**EXERCISE DIRECTIONS**
Once the line with "94ai3v+8kj8Sc28ChVH7xZeyLd1vxtHGXpwl1HTg9KvFDePAb8q7/MTXnxdZrNxV" is found in the entries below, repeat it and each following line exactly, up to and including the line with "xP9aRm3yYs2Oau++kPs/S0pN6vlOws1eBFrXLrO4KClnBNMLmwd3eH3pYfPMpYEV". Add no other lines.

**RECORDS FOR PROCESSING**
────────

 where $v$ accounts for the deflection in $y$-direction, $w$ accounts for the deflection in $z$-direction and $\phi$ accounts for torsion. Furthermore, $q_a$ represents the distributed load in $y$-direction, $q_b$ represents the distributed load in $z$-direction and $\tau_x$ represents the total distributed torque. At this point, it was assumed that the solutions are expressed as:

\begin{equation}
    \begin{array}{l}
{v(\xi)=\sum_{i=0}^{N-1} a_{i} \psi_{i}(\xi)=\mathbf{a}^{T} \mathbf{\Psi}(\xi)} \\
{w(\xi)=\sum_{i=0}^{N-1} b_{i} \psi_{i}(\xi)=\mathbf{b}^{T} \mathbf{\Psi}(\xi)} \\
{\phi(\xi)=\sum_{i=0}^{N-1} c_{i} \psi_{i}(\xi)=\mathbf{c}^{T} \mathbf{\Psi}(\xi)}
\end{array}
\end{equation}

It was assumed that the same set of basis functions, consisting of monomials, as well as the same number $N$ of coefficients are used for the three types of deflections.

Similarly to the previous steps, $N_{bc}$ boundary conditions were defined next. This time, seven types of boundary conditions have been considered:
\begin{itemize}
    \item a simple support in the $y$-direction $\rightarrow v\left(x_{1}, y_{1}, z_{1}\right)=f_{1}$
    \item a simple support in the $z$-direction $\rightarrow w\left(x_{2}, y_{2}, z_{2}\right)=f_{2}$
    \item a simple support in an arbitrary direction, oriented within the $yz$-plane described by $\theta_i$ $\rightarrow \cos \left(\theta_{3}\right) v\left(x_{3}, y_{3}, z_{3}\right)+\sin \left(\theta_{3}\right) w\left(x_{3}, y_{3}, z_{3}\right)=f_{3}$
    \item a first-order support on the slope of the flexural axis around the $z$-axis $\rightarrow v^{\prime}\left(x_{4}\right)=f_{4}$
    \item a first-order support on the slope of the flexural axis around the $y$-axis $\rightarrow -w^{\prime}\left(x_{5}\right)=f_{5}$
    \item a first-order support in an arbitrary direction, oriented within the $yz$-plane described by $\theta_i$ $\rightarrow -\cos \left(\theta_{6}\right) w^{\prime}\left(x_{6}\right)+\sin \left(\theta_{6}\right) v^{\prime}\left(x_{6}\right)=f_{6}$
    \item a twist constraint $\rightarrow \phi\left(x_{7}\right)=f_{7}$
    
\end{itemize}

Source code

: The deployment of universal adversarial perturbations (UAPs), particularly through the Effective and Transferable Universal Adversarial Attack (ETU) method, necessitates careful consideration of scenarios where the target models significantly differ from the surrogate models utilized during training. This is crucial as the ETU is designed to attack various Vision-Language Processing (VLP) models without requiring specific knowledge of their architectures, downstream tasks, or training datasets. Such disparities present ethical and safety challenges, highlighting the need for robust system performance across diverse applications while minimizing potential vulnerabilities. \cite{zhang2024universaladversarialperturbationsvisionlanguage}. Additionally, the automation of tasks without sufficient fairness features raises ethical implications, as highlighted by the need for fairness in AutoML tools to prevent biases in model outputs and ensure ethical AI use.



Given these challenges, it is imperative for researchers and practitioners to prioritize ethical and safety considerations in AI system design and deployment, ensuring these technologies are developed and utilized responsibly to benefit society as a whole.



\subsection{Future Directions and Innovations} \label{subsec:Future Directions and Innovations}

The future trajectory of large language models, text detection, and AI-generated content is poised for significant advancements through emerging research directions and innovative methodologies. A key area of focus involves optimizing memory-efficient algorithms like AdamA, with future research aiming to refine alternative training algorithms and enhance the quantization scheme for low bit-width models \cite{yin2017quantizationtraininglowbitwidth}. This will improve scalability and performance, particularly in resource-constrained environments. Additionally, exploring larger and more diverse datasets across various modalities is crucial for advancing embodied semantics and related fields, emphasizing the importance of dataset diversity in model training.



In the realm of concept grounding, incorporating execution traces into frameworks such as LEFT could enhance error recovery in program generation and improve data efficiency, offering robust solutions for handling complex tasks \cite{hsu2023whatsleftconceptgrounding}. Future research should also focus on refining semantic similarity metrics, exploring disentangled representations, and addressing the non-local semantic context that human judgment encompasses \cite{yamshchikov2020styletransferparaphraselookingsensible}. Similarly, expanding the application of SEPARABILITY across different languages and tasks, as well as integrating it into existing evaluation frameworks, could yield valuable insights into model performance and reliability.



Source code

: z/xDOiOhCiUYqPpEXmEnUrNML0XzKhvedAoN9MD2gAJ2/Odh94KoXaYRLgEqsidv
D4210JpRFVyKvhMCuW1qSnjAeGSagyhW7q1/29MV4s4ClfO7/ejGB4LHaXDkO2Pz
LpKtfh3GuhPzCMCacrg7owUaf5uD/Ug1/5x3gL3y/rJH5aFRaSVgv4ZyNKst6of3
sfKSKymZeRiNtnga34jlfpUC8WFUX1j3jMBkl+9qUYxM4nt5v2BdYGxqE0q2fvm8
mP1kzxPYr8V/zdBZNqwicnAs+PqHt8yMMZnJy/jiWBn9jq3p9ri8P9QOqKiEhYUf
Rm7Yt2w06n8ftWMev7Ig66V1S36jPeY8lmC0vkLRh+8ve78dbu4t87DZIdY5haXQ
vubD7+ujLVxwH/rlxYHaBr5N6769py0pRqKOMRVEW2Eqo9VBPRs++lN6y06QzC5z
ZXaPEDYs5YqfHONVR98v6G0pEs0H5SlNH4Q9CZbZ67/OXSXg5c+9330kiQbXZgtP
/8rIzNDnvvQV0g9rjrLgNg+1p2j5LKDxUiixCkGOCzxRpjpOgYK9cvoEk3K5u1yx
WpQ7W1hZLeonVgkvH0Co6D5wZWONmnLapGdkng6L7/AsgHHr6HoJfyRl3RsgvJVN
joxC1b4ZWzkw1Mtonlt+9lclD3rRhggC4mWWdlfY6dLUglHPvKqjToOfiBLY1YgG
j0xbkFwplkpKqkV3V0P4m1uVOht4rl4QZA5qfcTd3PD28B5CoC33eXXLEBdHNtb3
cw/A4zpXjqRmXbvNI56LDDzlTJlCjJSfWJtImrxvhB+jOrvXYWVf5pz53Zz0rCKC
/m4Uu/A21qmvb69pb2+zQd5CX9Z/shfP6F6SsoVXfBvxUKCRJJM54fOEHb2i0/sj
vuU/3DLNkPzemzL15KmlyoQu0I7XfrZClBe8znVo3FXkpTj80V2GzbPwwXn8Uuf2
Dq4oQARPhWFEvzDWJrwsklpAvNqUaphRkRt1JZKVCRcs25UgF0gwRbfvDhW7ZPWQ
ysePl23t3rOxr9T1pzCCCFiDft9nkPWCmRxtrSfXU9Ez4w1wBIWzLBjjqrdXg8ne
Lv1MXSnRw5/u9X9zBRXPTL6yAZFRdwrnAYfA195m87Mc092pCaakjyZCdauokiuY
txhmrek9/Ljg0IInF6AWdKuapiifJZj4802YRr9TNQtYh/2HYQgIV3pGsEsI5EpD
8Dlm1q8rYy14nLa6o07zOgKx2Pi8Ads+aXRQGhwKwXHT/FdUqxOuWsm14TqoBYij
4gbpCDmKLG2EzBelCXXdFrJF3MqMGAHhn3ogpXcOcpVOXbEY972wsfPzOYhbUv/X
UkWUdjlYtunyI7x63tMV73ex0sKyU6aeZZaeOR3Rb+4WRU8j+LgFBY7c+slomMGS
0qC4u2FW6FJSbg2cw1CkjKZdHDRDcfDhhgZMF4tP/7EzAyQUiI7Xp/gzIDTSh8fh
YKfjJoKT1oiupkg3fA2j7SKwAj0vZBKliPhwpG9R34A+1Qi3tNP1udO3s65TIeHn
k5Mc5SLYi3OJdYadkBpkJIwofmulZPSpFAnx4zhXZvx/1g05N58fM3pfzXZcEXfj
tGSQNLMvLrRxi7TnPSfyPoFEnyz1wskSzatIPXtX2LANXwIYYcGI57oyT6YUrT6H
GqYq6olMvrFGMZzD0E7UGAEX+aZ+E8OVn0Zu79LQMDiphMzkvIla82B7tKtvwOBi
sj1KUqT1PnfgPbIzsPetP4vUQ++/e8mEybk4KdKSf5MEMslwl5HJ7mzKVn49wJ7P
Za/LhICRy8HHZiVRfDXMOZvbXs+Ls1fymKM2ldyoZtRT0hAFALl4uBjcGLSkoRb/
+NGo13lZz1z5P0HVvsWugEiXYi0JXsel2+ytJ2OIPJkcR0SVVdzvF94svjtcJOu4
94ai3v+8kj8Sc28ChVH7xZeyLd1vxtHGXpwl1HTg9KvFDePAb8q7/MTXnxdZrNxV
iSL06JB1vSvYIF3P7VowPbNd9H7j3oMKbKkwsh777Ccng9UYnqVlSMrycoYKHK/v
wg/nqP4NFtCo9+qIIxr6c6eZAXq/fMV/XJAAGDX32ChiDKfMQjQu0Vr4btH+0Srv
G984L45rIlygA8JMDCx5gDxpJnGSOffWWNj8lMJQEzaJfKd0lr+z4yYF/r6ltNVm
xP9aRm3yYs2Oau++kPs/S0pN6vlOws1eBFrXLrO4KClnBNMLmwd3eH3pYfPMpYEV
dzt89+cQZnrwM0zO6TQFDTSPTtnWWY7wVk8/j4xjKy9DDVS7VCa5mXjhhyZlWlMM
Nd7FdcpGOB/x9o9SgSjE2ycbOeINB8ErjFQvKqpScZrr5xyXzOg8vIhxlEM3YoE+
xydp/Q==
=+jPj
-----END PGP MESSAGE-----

────────

**TASK SOLUTION**
94ai3v+8kj8Sc28ChVH7xZeyLd1vxtHGXpwl1HTg9KvFDePAb8q7/MTXnxdZrNxV
iSL06JB1vSvYIF3P7VowPbNd9H7j3oMKbKkwsh777Ccng9UYnqVlSMrycoYKHK/v
wg/nqP4NFtCo9+qIIxr6c6eZAXq/fMV/XJAAGDX32ChiDKfMQjQu0Vr4btH+0Srv
G984L45rIlygA8JMDCx5gDxpJnGSOffWWNj8lMJQEzaJfKd0lr+z4yYF/r6ltNVm
xP9aRm3yYs2Oau++kPs/S0pN6vlOws1eBFrXLrO4KClnBNMLmwd3eH3pYfPMpYEV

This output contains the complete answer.